Patients with sickle cell disease suffer from debilitating episodes of sickle cell crisis, which occur when the rigid, adhesive and inflexible red blood cells occlude blood vessels.
Sickle cell crisis causes excruciating pain as a result of insufficient oxygen being delivered to tissue, referred to as tissue ischemia, and inflammation.
These events may lead to organ damage, stroke, pulmonary complications, skin ulceration, infection and a variety of other adverse outcomes, medical experts said.
Sickle cell disease is an orphan disease in the U.S affecting approximately 100,000 patients in the U.S and millions worldwide with significant unmet medical needs.
“We are pleased to submit our NDA during National Sickle Cell Disease Awareness Month, and following the formation of the Sickle Cell Disease Coalition spearheaded by the American Society of Hematology,” Niihara said. “We hope our NDA submission will result in a change of the status quo of sickle cell disease treatment.”
Data from the company’s Phase 3 sickle cell disease trial demonstrated a reduction in the frequency of sickle cell crises and hospitalizations, as well as a reduction in cumulative days hospitalized, and a lower incidence of the life-threatening acute chest syndrome, Emmaus officials reported.
The clinical trial enrolled 230 adult and pediatric patients as young as 5 across 31 experienced sickle cell disease treatment centers in the United States.
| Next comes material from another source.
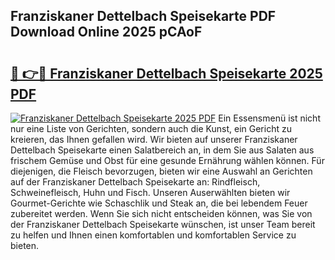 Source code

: ## Franziskaner Dettelbach Speisekarte PDF Download Online 2025 pCAoF

# <h2><a href="http://gcbxol.nevu.top/?p=Franziskaner+Dettelbach+Speisekarte">🔗 👉🔴 Franziskaner Dettelbach Speisekarte 2025 PDF</a></h2>

[![Franziskaner Dettelbach Speisekarte 2025 PDF](https://i.imgur.com/dBaPXMq.png)](http://gcbxol.nevu.top/?p=Franziskaner+Dettelbach+Speisekarte)
Ein Essensmenü ist nicht nur eine Liste von Gerichten, sondern auch die Kunst, ein Gericht zu kreieren, das Ihnen gefallen wird. Wir bieten auf unserer Franziskaner Dettelbach Speisekarte einen Salatbereich an, in dem Sie aus Salaten aus frischem Gemüse und Obst für eine gesunde Ernährung wählen können. Für diejenigen, die Fleisch bevorzugen, bieten wir eine Auswahl an Gerichten auf der Franziskaner Dettelbach Speisekarte an: Rindfleisch, Schweinefleisch, Huhn und Fisch. Unseren Auserwählten bieten wir Gourmet-Gerichte wie Schaschlik und Steak an, die bei lebendem Feuer zubereitet werden. Wenn Sie sich nicht entscheiden können, was Sie von der Franziskaner Dettelbach Speisekarte wünschen, ist unser Team bereit zu helfen und Ihnen einen komfortablen und komfortablen Service zu bieten.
No major adverse events were attributable to the treatment.
Emmaus’ sickle cell disease therapy has Orphan Drug designation in the U.S. and Europe and Fast Track designation from the FDA.
Emmaus said they also plan to submit a marketing authorization application to the European Medicines Agency.
“The Foundation for Sickle Cell Disease Research urges all pharmaceutical and biotechnology companies in the sickle cell space to work with patient focused organizations to increase awareness of new therapies available to patients,” Bronté said.